§ WHAT TO DO
Report each line from the records where the string "integer" turns up.

§ MATERIAL FOR THIS EXERCISE
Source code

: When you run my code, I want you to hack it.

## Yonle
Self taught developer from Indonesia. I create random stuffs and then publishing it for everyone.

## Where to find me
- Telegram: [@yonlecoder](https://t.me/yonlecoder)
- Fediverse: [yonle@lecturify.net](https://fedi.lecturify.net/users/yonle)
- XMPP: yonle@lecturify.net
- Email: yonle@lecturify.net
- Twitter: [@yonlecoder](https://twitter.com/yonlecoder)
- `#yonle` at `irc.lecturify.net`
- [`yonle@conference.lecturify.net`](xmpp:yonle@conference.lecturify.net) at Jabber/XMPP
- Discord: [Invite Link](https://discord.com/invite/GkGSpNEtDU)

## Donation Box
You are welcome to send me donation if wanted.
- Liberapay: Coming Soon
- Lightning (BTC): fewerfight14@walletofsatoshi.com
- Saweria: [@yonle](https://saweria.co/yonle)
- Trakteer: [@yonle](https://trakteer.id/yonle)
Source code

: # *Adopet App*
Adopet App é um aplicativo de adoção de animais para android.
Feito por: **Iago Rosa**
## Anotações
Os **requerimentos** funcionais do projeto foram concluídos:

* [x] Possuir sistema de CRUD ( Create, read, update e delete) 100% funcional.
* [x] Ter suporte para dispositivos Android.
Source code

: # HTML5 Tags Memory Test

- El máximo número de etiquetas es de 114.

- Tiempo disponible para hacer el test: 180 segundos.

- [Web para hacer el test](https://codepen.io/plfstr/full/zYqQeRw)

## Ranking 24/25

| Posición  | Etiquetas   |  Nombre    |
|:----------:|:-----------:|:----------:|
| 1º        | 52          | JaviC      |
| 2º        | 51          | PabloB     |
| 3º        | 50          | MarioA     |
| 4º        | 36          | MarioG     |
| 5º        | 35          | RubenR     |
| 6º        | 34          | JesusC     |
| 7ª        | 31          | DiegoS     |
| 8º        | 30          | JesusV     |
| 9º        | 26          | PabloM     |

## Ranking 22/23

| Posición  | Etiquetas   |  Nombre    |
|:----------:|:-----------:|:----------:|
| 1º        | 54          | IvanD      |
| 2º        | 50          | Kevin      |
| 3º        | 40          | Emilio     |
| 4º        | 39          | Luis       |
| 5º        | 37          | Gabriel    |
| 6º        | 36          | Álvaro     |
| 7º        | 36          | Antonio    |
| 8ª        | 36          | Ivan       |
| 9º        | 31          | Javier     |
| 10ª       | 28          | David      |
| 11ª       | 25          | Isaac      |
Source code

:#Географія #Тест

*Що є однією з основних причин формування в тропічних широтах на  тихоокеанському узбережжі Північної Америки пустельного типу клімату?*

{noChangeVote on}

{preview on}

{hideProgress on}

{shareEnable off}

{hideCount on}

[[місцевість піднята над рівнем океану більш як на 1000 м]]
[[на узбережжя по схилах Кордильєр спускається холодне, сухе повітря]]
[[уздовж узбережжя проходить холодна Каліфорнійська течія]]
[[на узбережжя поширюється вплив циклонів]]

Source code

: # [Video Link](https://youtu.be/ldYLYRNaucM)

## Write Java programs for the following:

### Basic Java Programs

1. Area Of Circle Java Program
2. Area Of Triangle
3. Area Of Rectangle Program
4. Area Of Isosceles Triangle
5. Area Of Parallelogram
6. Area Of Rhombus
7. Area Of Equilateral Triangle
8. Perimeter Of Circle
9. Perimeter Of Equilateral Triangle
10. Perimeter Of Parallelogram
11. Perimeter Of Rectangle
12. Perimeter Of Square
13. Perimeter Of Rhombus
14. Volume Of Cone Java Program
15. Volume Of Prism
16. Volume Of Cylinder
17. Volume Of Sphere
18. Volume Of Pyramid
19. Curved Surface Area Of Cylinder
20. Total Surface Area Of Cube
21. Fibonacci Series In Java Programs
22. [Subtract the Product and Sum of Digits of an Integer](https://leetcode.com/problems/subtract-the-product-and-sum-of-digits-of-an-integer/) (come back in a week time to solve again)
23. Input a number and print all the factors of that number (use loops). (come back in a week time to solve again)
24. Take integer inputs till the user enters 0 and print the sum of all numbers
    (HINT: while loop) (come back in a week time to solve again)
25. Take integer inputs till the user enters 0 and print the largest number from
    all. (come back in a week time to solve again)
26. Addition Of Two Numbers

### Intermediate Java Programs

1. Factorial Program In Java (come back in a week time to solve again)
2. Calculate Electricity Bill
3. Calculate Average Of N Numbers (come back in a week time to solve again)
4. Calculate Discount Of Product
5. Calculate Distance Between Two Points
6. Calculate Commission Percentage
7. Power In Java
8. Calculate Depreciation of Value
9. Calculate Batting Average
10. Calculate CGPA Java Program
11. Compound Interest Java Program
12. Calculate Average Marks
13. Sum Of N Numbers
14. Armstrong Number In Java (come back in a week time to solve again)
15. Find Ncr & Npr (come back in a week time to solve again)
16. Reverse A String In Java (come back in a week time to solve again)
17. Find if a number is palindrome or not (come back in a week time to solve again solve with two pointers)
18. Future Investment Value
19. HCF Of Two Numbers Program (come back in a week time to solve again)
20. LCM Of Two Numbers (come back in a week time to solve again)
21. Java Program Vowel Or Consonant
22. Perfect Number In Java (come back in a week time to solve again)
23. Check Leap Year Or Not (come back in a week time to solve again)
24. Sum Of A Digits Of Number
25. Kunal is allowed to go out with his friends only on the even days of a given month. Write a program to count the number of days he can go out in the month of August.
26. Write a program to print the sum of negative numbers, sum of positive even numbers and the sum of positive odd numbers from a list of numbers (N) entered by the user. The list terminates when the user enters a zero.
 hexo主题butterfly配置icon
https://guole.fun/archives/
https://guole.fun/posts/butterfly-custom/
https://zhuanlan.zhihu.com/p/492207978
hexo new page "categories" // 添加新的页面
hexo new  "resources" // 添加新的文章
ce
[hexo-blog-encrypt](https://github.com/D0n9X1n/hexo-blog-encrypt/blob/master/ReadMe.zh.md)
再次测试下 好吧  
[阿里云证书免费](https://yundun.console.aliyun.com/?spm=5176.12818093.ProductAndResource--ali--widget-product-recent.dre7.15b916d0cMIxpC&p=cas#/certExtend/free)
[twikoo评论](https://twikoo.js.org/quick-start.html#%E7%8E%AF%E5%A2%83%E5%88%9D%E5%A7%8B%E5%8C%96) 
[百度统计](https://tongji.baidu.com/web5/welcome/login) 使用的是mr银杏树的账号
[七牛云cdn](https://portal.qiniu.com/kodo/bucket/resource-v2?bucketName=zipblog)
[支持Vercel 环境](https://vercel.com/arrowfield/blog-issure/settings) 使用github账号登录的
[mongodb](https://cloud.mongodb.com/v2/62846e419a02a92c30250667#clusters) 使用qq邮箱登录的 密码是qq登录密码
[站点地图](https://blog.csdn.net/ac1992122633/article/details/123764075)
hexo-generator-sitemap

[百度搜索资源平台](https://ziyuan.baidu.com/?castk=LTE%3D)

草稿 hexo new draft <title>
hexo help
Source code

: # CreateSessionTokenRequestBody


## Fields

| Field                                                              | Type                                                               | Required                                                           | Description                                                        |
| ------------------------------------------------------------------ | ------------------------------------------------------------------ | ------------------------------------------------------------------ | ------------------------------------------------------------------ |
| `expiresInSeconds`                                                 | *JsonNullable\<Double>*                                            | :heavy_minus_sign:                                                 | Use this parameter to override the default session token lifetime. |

§ SOLUTION TO THIS EXERCISE
22. [Subtract the Product and Sum of Digits of an Integer](https://leetcode.com/problems/subtract-the-product-and-sum-of-digits-of-an-integer/) (come back in a week time to solve again)
24. Take integer inputs till the user enters 0 and print the sum of all numbers
25. Take integer inputs till the user enters 0 and print the largest number from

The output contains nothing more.